The "Popureb" Trojan corrupts the hard drive's master boot record to such an extent that the only way to remove it is to run Windows Recovery Console to rewrite the sectors to a clean state, Microsoft Malware Protection Center engineer Chun Feng wrote in an advisory posted on the Threat Research and Reponse blog June 22.
The Trojan was updated recently with the driver component that makes sure the malware can never be modified by an external process, according to Feng. The component accesses the DriverStartIO routine in the device driver to execute itself.

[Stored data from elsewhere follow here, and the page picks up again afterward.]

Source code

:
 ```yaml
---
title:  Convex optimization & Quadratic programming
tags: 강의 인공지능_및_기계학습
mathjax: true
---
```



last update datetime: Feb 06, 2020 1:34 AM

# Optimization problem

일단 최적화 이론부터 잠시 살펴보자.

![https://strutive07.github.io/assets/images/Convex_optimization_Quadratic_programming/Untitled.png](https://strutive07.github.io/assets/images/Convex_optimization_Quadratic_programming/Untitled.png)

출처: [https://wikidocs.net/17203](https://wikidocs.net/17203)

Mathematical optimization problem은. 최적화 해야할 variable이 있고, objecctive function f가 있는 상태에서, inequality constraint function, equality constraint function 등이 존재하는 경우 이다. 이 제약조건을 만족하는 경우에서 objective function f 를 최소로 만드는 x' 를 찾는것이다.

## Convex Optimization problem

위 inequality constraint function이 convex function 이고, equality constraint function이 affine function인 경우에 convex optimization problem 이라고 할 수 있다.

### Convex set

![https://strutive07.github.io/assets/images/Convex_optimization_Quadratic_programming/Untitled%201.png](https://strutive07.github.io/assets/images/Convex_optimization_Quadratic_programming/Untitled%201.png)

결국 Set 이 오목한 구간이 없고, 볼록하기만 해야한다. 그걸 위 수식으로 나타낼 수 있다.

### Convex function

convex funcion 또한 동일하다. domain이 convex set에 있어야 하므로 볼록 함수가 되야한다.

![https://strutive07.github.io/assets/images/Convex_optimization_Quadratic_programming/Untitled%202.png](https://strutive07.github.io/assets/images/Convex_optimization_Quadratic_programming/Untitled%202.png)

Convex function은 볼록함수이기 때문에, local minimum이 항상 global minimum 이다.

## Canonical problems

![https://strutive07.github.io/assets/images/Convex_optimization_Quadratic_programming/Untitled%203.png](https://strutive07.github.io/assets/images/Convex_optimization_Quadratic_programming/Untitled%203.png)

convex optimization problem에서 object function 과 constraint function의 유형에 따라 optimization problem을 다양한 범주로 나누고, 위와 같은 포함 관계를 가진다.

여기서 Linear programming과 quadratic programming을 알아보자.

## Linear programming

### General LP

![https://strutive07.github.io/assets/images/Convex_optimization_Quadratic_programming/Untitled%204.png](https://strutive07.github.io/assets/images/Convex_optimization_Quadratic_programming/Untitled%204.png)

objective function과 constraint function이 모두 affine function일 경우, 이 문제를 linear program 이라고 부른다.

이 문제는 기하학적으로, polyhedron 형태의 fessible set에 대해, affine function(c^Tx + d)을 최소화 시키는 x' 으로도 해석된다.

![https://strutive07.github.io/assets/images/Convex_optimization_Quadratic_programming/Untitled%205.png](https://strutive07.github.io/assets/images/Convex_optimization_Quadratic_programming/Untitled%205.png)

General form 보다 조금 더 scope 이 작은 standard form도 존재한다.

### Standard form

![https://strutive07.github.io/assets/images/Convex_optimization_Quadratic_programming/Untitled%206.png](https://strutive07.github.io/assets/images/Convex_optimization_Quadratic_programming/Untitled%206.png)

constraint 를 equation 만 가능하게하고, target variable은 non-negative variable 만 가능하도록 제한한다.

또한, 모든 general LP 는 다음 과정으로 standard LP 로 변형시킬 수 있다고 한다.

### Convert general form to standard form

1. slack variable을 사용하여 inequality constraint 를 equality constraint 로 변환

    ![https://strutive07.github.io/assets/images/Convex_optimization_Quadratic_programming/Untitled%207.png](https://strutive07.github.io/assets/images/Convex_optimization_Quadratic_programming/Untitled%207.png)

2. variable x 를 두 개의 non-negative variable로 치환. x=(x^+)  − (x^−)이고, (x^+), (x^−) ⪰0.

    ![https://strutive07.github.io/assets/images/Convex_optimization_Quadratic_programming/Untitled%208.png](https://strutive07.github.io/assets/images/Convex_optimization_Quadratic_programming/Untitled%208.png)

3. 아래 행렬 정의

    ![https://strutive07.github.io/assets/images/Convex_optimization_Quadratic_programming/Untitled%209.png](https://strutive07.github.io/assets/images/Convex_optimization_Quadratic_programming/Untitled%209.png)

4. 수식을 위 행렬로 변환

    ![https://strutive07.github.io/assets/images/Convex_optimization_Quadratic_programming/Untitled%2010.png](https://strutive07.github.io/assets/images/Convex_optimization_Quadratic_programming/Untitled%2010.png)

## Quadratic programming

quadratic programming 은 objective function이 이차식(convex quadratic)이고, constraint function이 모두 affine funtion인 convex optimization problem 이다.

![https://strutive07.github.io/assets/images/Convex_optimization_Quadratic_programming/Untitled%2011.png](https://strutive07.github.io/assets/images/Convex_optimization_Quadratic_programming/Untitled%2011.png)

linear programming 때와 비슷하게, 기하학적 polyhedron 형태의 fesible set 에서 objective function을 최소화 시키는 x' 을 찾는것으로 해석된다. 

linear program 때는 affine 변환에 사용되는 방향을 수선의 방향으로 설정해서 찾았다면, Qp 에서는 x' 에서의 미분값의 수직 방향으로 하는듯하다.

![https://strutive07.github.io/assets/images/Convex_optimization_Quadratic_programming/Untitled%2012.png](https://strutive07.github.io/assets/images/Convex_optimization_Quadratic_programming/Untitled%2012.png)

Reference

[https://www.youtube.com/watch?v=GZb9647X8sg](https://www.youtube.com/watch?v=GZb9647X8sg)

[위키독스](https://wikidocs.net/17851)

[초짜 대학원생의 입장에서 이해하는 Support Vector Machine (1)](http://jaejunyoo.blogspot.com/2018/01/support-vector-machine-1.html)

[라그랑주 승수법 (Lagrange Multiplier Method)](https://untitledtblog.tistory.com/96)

Trojan:Win32/Popureb.E overwrites the first sector on the hard drive so that it triggers at boot time. MBR is generally invisible to both the operating system and security software. To ensure it can't easily be removed, Popureb can intercept all commands to overwrite the MBR or any other part of the hard drive where the malware is installed and replace those commands with a read command. The operation appears to succeed and no errors are thrown, but no new data is actually written to the disk. This means that if a security software attempts to remove the malware, it fails automatically because it can't overwrite the MBR or the infected sector.
Most members of this particular malware family are fake antivirus software, but this variant "might be a little more severe, Symantec said, but pointed out that this Trojan doesn't do anything that "Trojan.Tidserv doesn't already do." The company has asked Microsoft for the sample to analyze further, according to the statement.